◆ **TASK INSTRUCTIONS**
Please copy each line of the listing below in which the word "also" appears.
══ PROVIDED RECORDS
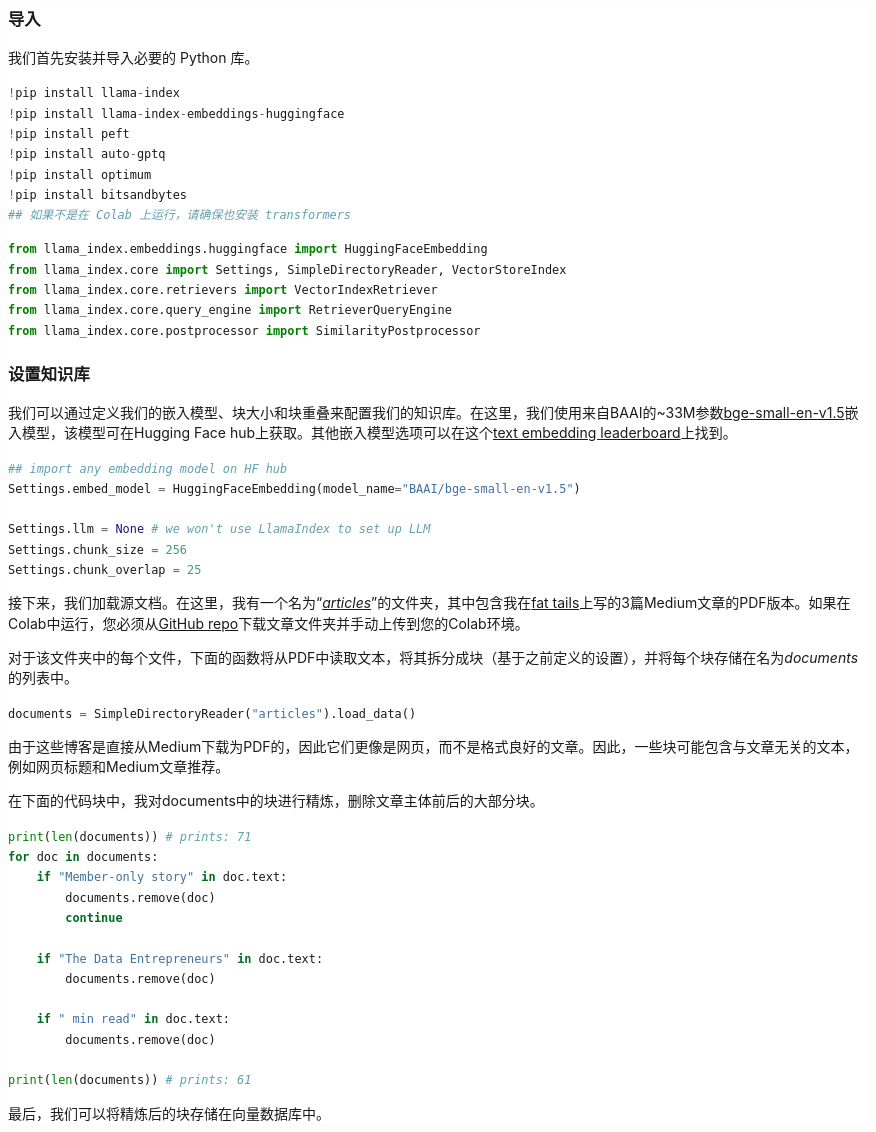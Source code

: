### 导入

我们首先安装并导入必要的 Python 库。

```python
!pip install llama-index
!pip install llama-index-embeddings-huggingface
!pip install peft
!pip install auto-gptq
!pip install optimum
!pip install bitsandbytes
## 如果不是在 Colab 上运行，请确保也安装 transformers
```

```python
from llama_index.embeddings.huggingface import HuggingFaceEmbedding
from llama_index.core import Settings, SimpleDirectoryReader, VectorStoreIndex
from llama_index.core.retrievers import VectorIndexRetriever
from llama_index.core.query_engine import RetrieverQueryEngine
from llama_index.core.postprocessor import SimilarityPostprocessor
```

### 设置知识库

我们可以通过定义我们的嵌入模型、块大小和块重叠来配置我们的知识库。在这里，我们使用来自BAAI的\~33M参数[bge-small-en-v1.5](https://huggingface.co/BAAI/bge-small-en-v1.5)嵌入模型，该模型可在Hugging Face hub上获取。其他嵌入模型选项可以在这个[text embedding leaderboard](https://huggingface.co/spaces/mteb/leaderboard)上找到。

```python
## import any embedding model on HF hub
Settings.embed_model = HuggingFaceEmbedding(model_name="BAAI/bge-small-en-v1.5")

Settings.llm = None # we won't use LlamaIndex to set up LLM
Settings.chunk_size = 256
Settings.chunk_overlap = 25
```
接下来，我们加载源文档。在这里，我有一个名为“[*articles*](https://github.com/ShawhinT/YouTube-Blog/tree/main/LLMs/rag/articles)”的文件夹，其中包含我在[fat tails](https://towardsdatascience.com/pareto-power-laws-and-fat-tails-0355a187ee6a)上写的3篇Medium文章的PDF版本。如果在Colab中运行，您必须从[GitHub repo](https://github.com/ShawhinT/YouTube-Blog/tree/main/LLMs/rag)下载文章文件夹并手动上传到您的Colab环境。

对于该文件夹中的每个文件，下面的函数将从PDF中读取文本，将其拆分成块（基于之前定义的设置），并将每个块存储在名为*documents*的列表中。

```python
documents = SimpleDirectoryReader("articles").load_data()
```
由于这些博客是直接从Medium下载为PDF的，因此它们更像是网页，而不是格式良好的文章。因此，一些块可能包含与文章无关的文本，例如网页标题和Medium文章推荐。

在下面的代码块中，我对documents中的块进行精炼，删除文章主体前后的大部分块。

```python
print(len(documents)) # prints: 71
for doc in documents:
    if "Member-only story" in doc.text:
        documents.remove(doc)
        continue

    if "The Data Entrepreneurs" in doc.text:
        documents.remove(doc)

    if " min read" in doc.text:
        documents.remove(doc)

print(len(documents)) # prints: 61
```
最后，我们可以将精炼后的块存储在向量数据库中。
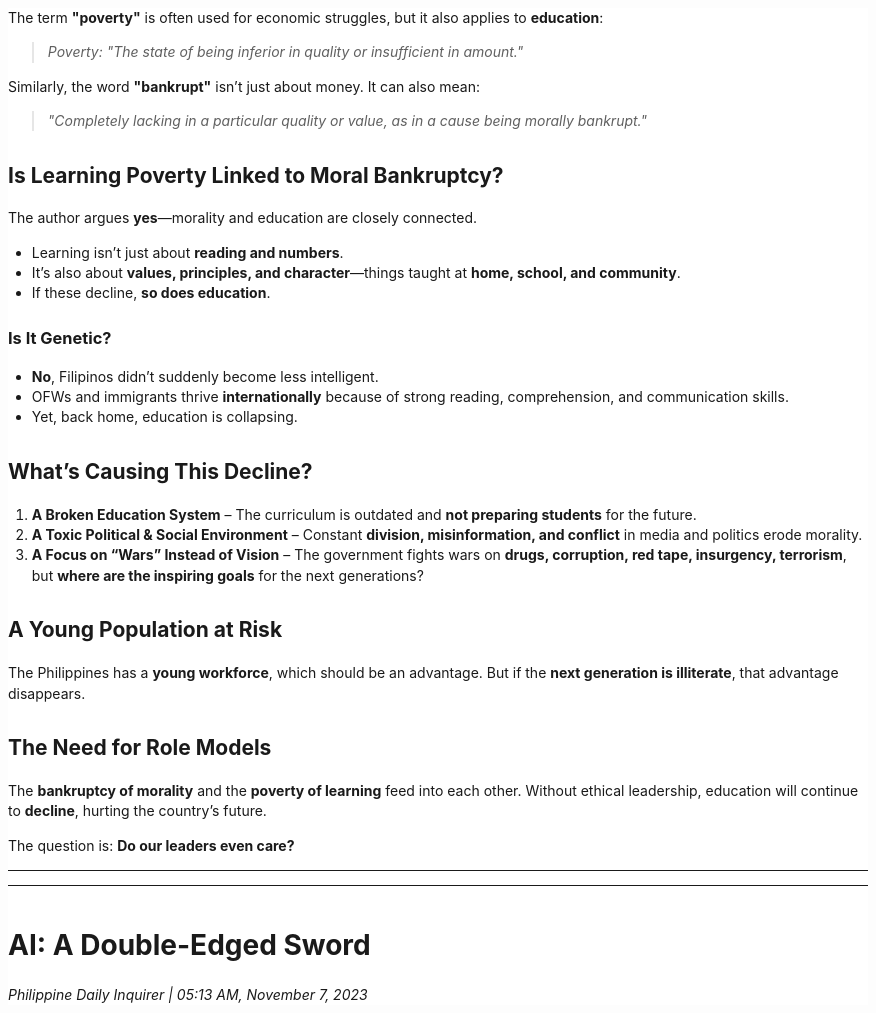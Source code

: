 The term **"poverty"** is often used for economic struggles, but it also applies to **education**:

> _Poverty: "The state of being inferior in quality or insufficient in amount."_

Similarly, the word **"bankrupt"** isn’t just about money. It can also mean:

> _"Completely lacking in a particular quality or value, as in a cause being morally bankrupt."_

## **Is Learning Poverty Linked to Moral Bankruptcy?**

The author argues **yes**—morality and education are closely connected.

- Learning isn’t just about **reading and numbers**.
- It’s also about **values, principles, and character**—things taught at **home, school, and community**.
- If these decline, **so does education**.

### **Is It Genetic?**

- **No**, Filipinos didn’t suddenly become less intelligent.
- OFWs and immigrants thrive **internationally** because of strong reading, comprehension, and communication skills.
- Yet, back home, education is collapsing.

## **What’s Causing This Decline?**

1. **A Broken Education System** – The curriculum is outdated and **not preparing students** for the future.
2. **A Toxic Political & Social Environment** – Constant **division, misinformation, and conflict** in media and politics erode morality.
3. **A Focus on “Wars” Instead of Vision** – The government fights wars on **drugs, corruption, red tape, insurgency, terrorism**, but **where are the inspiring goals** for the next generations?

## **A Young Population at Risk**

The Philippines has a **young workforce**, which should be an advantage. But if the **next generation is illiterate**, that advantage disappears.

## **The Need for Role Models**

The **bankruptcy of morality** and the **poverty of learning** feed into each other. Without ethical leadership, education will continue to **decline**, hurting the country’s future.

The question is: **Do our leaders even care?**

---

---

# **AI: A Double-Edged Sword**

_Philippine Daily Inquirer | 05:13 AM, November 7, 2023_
════
◆ **TASK RESULT**
: The term **"poverty"** is often used for economic struggles, but it also applies to **education**:
Similarly, the word **"bankrupt"** isn’t just about money. It can also mean:
- It’s also about **values, principles, and character**—things taught at **home, school, and community**.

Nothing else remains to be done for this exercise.